During the trial, the jury witnessed some of the most harrowing evidence to come before a Scottish court.
Innes admitted killing Ms Burke and Jellica but denied murdering them and lodged a special defence of diminished responsibility.
On his arrest, when he asked where Ms Burke was, Innes told Pc Gavin Burns: “She’s under the kitchen floor.”
And, of the two-year-old’s whereabouts, he told Dc Hardie: “Under the floor with mum. I couldn’t look after a child. The child was screaming.”
Innes had claimed that Ms Burke lunged at him with a sushi knife and that killing her was an act of self-defence.
But this was not true, he admitted as he took to the witness box on the third day of his trial.
Instead, the court was told, he was “apocalyptically angry” as he hit her in the head repeatedly with a hammer before stabbing her with a samurai sword retrieved from his office.
The killing came as she was preparing food in the kitchen when, he said, and he thought she looked like a hybrid of his estranged wife and jilted lover.
In a pre-recorded interview with one of his victims, the girl he was found to have raped, she told how a hammer was used to kill Ms Burke.
The girl said Jellica was killed during a game of hide-and-seek, and told the interviewer she could not save them because “she didn’t know what was happening”.
She said Innes sexually abused the toddler, and described the repeated sexual assaults and rapes inflicted on her.
The girl told the court that after she was sexually assaulted she would be paid, and referred to “jobs” during the interview played to the jury in which she recounted her ordeal.
Innes denied the sex attacks when arrested and on March 5 told Detective Constable Paul Hardie: “I never touched the girl.”
But a jury found this to be a lie, having been presented with DNA evidence from items including handcuffs and clothing. From the outset of the trial they were told the girl had chlamydia, the same infection that Innes had.
Innes’ lies unravelled further when the evidence of his mental state at the time was discussed.
Dr Gordon Cowan, a psychiatrist, told the court Innes had changed his story multiple times when asked why he killed Ms Burke. At first it was acting in self-defence, then he heard voices, before Innes finally settled on his hybrid-vision story.
Dr Cowan said of Innes: “It’s clear he held resentment towards his ex-partners and this lady in front of him, in some way, reminded him of these ladies and he became angry, uncontrollably angry at her.”
And, Dr Cowan told jurors, there was a point where Innes felt he was psychotic when he killed Ms Burke and not when he killed Jellica, but he later said he had been psychotic during both killings.
He said he changed his description of events to suggest he was “wondering around like a zombie”.
Asked by Brian McConnachie KC, defending Innes, if his client’s behaviour could have been linked to steroid-induced psychosis, Dr Cowan pointed out that, prior to the killing, Innes had gone to B&Q, where he bought a hammer.

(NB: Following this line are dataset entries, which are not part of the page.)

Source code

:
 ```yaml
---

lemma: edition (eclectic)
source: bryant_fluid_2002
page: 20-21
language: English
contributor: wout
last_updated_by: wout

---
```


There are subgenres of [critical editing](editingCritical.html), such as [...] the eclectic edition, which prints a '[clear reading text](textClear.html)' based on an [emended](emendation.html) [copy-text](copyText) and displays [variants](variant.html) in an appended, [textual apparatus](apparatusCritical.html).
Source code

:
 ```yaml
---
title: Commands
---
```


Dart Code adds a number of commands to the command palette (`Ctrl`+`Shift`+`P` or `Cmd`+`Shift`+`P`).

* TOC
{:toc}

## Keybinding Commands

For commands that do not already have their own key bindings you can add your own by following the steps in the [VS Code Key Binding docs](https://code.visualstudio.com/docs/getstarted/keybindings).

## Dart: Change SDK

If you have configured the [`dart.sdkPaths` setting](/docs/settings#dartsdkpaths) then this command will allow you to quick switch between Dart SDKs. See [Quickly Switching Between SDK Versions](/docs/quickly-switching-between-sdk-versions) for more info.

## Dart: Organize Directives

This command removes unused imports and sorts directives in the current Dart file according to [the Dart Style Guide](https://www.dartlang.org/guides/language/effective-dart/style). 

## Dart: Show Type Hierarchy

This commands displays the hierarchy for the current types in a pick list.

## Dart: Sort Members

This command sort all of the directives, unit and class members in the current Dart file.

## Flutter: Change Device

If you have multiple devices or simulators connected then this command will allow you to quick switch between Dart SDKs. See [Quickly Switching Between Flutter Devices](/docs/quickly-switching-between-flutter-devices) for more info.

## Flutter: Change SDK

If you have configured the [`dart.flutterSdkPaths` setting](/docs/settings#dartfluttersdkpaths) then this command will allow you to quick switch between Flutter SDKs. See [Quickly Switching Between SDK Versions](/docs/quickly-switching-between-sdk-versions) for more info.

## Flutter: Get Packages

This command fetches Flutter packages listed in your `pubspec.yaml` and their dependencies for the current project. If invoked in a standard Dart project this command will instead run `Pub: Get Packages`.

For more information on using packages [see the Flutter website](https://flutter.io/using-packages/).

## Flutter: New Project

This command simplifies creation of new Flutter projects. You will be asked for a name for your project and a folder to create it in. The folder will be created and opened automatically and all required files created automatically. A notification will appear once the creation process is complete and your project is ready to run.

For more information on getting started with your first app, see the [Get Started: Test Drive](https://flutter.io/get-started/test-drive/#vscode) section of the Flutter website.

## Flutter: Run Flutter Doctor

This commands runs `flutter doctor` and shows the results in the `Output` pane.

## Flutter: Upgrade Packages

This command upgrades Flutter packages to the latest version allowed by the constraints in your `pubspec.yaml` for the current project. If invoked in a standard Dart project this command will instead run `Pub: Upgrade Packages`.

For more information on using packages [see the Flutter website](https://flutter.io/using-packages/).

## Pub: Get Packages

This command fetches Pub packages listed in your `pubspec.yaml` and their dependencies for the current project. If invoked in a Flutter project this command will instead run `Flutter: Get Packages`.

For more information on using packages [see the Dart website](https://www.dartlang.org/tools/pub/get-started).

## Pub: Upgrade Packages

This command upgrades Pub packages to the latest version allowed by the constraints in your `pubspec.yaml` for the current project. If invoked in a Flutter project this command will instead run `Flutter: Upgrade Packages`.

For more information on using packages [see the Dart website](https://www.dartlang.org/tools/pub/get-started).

He told the court if someone had florid psychosis, suffering hallucinations and delusions to the point where they were killing people, they would not be doing their normal business without people noticing.
Innes claimed he was “insane as a result of the steroids” that he had been prescribed for his Crohn’s disease, but Dr Cowan said he did not believe the 52-year-old was impaired at the time he murdered Mr Burke, nor when he killed the toddler.
After he murdered them, with the toddler having been killed around three days after Ms Burke, he hid them below his kitchen floor at his home in Troon Avenue, Dundee.
But Innes told the court they were not buried in concrete, saying during his evidence: “I dug them a respectable grave and gave them a Christian burial and then replaced the floor,” he said. “That’s all I did.”
He also told the court of his attempted self-castration, negotiations with a potential “sexual playmate” and he railed against his estranged wife for cutting and dyeing her hair in a way he did not like.
Innes now faces life imprisonment with each murder carrying a mandatory life sentence.